◆ Your assignment ◆
Search each line of the data for the word "memory"; copy every line where it is found.

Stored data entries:

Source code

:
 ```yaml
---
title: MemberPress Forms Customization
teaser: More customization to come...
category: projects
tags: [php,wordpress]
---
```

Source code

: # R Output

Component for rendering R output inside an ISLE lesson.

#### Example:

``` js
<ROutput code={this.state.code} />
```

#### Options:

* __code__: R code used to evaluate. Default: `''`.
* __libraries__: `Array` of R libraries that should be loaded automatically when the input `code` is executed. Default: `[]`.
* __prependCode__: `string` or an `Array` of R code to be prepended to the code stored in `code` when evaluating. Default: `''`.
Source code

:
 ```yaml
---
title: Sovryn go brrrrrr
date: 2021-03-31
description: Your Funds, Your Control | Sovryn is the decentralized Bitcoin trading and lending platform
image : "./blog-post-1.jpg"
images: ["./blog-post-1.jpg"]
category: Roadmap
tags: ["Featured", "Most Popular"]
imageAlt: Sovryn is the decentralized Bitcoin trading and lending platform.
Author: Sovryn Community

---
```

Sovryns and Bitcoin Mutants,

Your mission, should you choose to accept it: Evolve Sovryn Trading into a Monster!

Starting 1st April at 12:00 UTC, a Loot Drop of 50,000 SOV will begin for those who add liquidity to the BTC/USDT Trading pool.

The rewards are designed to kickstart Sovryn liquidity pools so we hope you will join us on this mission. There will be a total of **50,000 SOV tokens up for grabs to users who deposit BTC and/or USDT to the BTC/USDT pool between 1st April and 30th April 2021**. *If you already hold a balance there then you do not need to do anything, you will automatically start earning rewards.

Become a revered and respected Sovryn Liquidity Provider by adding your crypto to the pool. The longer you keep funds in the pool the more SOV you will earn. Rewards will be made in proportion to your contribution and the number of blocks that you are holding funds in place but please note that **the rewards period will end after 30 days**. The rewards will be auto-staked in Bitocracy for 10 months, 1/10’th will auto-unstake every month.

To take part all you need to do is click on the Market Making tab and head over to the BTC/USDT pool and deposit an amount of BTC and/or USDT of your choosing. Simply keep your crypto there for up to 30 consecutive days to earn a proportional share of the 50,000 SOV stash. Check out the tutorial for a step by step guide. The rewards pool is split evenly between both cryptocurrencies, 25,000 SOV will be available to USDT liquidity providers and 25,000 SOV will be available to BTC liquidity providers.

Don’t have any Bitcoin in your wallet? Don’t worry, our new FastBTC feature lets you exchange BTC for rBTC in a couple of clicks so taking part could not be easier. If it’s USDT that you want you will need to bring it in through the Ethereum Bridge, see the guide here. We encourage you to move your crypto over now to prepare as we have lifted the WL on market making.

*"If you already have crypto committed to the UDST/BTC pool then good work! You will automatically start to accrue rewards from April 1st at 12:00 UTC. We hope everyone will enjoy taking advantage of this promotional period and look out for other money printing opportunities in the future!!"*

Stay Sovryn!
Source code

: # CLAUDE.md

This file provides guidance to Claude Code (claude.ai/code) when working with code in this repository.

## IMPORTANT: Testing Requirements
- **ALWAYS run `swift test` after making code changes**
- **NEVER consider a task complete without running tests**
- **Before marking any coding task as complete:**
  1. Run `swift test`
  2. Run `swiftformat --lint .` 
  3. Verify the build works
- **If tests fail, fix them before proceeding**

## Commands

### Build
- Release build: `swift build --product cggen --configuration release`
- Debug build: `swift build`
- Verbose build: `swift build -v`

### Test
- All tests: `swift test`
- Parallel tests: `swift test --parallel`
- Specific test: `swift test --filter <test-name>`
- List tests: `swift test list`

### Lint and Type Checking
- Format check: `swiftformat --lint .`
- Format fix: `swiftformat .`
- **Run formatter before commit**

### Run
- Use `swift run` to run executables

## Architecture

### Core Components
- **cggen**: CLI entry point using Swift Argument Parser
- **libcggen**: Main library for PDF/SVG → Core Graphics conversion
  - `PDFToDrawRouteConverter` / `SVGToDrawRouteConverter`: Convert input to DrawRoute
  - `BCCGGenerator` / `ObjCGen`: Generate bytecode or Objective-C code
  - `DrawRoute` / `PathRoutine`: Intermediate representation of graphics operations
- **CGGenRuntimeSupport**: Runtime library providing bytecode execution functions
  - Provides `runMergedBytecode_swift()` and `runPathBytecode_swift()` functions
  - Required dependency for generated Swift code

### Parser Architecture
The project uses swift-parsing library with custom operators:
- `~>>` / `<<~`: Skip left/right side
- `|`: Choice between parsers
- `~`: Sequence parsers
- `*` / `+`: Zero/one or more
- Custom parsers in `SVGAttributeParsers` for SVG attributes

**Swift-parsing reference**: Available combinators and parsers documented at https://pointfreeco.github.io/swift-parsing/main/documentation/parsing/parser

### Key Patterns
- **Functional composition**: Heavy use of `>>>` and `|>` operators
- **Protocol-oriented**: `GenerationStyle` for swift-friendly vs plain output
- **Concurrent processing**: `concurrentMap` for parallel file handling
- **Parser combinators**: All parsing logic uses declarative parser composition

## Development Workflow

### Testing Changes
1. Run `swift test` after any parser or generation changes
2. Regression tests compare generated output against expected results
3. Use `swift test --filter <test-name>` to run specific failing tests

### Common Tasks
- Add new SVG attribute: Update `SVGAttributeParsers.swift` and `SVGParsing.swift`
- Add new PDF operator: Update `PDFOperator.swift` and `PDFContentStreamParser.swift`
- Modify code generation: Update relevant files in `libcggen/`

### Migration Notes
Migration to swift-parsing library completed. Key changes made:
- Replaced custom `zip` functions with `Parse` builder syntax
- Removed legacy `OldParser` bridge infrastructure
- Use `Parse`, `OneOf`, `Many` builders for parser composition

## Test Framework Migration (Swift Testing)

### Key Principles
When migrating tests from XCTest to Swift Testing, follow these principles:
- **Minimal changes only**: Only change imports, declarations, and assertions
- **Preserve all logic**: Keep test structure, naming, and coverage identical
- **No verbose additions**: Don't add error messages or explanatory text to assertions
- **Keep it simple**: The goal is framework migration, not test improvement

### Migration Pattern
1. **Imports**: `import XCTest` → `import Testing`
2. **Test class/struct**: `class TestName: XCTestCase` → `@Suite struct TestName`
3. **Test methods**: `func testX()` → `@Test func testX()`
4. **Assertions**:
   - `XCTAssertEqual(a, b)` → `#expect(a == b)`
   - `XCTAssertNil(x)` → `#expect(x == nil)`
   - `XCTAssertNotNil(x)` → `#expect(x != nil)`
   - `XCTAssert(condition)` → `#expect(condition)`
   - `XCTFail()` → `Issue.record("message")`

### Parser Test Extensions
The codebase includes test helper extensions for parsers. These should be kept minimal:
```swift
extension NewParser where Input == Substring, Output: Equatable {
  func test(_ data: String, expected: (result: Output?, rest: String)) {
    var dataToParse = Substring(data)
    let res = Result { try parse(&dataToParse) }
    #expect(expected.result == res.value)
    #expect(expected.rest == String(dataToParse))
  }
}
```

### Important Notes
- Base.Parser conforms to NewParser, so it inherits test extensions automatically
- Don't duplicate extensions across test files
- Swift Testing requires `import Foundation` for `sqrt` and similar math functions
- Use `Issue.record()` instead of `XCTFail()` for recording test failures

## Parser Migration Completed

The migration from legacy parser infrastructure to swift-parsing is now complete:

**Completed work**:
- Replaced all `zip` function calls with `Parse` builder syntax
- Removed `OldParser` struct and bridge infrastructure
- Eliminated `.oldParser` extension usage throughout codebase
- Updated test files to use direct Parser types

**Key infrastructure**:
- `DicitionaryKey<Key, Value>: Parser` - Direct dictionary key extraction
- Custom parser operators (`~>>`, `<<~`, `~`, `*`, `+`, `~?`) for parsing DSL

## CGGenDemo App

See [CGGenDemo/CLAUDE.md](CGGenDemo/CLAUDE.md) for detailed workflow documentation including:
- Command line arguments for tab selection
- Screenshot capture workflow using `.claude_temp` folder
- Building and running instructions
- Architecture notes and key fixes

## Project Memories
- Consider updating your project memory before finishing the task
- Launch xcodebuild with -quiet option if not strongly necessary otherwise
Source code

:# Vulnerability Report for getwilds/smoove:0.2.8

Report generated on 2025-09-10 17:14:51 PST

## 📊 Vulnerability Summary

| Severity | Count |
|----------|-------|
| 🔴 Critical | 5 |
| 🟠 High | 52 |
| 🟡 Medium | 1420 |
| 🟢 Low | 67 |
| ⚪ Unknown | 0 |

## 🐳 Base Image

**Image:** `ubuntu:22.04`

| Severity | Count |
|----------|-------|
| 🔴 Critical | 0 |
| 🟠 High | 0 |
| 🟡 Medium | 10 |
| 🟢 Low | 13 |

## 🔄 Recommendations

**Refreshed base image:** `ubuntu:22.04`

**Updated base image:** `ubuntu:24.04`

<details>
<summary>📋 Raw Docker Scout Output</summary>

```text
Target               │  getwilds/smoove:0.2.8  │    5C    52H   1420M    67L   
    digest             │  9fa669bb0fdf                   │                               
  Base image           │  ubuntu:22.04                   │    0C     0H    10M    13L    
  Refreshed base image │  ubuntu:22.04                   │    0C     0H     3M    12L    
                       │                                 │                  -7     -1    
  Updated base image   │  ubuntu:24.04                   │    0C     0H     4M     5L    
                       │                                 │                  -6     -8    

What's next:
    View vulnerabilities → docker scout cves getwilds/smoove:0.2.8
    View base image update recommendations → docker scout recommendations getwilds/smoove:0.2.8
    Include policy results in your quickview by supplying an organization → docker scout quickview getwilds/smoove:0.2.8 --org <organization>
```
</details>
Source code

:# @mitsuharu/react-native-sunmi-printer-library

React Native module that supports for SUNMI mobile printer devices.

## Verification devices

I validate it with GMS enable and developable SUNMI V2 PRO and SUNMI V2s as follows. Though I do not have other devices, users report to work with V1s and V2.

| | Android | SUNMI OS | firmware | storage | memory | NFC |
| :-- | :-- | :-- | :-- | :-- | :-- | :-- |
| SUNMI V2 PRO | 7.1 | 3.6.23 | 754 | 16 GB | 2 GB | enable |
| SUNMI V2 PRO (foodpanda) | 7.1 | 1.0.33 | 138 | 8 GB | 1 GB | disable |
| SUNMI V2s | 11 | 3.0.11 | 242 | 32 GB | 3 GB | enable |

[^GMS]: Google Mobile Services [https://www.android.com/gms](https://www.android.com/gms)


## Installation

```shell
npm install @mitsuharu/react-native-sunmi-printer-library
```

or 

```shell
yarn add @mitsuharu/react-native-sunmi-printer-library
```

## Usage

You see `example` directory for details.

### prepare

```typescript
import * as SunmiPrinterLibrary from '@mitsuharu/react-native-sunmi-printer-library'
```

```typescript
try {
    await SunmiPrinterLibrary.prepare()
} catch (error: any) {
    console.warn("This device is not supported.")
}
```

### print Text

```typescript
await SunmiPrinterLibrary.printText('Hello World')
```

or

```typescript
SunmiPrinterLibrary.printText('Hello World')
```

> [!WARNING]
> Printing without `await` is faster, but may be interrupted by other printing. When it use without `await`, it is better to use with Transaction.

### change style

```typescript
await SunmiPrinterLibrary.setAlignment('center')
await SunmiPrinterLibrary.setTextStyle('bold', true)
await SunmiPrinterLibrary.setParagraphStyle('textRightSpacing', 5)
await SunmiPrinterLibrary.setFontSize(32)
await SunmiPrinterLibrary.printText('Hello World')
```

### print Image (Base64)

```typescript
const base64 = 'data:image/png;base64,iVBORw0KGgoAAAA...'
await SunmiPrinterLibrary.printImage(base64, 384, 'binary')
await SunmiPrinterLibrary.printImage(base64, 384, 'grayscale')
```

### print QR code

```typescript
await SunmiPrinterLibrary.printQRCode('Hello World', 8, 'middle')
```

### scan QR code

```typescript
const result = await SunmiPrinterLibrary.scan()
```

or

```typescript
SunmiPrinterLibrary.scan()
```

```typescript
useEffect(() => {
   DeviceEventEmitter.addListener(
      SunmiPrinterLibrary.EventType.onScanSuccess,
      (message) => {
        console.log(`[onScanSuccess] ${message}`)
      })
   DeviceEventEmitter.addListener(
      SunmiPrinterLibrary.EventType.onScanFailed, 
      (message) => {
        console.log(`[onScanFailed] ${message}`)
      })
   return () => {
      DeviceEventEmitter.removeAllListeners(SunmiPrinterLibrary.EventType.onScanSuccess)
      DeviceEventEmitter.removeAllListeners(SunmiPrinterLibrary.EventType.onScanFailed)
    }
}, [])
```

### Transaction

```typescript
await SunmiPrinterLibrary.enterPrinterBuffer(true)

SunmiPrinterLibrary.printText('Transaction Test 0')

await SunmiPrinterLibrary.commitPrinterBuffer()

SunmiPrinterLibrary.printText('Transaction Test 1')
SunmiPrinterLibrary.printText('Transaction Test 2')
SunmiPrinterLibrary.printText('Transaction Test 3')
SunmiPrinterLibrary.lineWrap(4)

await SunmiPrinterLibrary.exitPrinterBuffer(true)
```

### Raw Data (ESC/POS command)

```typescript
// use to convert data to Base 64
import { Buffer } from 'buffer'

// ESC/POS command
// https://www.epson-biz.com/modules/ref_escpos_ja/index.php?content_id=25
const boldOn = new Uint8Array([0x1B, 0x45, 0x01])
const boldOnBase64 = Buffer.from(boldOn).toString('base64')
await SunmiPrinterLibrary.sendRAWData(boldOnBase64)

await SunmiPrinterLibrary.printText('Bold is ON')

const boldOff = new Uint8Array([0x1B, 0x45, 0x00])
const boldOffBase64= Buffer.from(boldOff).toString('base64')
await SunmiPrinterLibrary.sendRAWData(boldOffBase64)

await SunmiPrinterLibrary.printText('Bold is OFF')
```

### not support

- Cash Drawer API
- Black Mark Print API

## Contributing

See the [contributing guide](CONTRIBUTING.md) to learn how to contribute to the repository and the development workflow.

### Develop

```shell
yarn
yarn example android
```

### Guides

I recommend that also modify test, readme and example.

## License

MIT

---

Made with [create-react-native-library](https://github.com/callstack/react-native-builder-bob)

◆ Written reply ◆
- Consider updating your project memory before finishing the task
| | Android | SUNMI OS | firmware | storage | memory | NFC |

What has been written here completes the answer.